• PROBLEM TO WORK ON: Report each line of the data that contains the string "texture".

-- RECORD EXTRACTS follows --

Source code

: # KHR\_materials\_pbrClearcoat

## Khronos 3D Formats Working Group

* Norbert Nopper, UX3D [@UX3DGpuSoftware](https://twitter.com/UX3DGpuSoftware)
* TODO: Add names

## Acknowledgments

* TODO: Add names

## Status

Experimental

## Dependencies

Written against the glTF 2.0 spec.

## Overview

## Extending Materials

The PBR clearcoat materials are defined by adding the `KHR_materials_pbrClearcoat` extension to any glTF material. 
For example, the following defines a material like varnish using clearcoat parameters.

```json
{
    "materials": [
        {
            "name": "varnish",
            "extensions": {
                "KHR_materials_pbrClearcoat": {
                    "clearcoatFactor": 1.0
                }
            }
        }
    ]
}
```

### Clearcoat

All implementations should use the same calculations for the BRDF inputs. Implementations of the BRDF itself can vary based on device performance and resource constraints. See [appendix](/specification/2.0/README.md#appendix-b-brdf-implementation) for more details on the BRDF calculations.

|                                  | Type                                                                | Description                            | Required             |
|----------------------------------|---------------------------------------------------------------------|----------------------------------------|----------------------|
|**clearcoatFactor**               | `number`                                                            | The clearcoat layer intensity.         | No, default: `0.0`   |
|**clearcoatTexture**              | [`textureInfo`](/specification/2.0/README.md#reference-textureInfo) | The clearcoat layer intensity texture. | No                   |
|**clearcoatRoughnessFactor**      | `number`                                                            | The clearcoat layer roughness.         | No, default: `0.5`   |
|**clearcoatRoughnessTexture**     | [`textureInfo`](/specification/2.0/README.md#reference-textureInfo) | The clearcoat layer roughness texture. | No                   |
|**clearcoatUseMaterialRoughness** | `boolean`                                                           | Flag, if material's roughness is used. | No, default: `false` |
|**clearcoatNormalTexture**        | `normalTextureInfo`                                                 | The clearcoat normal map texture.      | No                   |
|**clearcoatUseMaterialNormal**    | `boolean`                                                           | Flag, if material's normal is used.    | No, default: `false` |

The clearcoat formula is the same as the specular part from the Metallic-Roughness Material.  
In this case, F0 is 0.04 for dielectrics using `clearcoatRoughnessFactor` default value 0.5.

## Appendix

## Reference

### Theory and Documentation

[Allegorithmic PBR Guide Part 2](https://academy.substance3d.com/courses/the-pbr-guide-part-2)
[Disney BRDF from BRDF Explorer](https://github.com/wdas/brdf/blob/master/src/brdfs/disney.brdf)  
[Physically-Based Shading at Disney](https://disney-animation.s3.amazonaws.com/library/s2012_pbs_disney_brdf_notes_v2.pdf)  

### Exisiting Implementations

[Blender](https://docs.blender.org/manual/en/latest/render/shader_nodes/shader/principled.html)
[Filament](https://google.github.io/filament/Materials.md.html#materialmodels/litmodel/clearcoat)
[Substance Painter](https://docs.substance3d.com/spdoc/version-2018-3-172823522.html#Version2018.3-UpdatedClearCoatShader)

-- RECORD EXTRACTS concluded --

• RESULT OF THE EXERCISE:
|**clearcoatTexture**              | [`textureInfo`](/specification/2.0/README.md#reference-textureInfo) | The clearcoat layer intensity texture. | No                   |
|**clearcoatRoughnessTexture**     | [`textureInfo`](/specification/2.0/README.md#reference-textureInfo) | The clearcoat layer roughness texture. | No                   |
|**clearcoatNormalTexture**        | `normalTextureInfo`                                                 | The clearcoat normal map texture.      | No                   |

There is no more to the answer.